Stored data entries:
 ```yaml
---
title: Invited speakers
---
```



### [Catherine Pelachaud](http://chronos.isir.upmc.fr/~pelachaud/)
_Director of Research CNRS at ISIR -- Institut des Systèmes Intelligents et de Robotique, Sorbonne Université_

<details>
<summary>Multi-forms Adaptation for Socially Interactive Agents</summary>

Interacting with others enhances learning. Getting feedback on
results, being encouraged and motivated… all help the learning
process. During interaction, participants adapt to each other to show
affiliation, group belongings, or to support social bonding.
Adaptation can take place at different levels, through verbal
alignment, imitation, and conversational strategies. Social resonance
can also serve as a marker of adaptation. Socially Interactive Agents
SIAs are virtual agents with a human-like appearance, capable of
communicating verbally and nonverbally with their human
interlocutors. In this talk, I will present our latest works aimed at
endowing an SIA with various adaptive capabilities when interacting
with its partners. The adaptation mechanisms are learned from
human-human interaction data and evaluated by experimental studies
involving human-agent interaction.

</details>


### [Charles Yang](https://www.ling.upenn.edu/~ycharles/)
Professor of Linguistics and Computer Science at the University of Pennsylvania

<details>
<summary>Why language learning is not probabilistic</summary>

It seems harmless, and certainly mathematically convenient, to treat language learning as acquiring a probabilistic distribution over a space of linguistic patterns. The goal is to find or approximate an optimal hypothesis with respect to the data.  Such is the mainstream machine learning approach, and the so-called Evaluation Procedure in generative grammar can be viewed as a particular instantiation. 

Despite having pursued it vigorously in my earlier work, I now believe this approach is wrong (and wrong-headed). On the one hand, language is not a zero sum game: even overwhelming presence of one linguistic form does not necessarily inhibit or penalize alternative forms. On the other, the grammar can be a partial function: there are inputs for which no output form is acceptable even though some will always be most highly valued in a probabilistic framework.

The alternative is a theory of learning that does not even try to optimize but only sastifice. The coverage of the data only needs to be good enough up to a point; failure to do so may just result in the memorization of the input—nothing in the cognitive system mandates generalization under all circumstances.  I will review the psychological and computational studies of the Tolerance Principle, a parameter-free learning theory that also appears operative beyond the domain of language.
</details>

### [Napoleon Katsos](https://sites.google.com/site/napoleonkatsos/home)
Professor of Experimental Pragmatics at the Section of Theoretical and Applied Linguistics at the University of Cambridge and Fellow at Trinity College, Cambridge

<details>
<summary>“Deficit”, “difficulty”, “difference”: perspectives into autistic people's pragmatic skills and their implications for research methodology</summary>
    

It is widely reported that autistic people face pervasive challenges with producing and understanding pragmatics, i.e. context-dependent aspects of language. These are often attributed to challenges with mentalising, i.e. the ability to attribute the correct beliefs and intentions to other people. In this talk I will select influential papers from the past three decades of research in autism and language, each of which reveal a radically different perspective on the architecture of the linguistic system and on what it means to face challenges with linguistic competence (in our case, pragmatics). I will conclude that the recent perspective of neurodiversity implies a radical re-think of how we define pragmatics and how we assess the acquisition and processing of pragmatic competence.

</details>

* * *

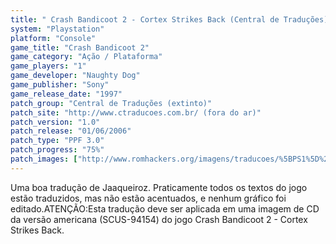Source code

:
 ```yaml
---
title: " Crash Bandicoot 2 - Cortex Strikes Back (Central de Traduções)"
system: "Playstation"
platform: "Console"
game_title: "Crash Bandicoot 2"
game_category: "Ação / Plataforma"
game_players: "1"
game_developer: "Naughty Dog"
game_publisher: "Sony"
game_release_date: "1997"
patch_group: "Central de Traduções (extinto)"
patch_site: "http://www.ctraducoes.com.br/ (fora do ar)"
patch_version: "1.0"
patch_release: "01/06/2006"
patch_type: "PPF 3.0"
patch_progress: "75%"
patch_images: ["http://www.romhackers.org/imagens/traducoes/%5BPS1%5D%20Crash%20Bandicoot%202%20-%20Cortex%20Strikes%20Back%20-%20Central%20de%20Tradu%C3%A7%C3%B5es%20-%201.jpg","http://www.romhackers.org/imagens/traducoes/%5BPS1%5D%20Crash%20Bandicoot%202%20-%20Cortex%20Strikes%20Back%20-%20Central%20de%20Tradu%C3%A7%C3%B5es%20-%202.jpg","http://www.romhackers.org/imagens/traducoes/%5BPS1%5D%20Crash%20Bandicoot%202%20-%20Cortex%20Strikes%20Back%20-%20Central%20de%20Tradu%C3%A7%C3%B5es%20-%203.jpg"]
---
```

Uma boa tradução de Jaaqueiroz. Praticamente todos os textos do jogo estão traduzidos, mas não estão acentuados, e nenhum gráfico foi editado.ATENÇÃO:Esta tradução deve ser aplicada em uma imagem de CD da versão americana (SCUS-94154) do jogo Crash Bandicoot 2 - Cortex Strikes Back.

* [ABOUT THIS TASK]
Go to the line with "Adaptation can take" in the entries above and repeat every line from there through the line with "Despite having pursued", exactly and with no other text.

* [EXERCISE RESPONSE]
Adaptation can take place at different levels, through verbal
alignment, imitation, and conversational strategies. Social resonance
can also serve as a marker of adaptation. Socially Interactive Agents
SIAs are virtual agents with a human-like appearance, capable of
communicating verbally and nonverbally with their human
interlocutors. In this talk, I will present our latest works aimed at
endowing an SIA with various adaptive capabilities when interacting
with its partners. The adaptation mechanisms are learned from
human-human interaction data and evaluated by experimental studies
involving human-agent interaction.

</details>


### [Charles Yang](https://www.ling.upenn.edu/~ycharles/)
Professor of Linguistics and Computer Science at the University of Pennsylvania

<details>
<summary>Why language learning is not probabilistic</summary>

It seems harmless, and certainly mathematically convenient, to treat language learning as acquiring a probabilistic distribution over a space of linguistic patterns. The goal is to find or approximate an optimal hypothesis with respect to the data.  Such is the mainstream machine learning approach, and the so-called Evaluation Procedure in generative grammar can be viewed as a particular instantiation. 

Despite having pursued it vigorously in my earlier work, I now believe this approach is wrong (and wrong-headed). On the one hand, language is not a zero sum game: even overwhelming presence of one linguistic form does not necessarily inhibit or penalize alternative forms. On the other, the grammar can be a partial function: there are inputs for which no output form is acceptable even though some will always be most highly valued in a probabilistic framework.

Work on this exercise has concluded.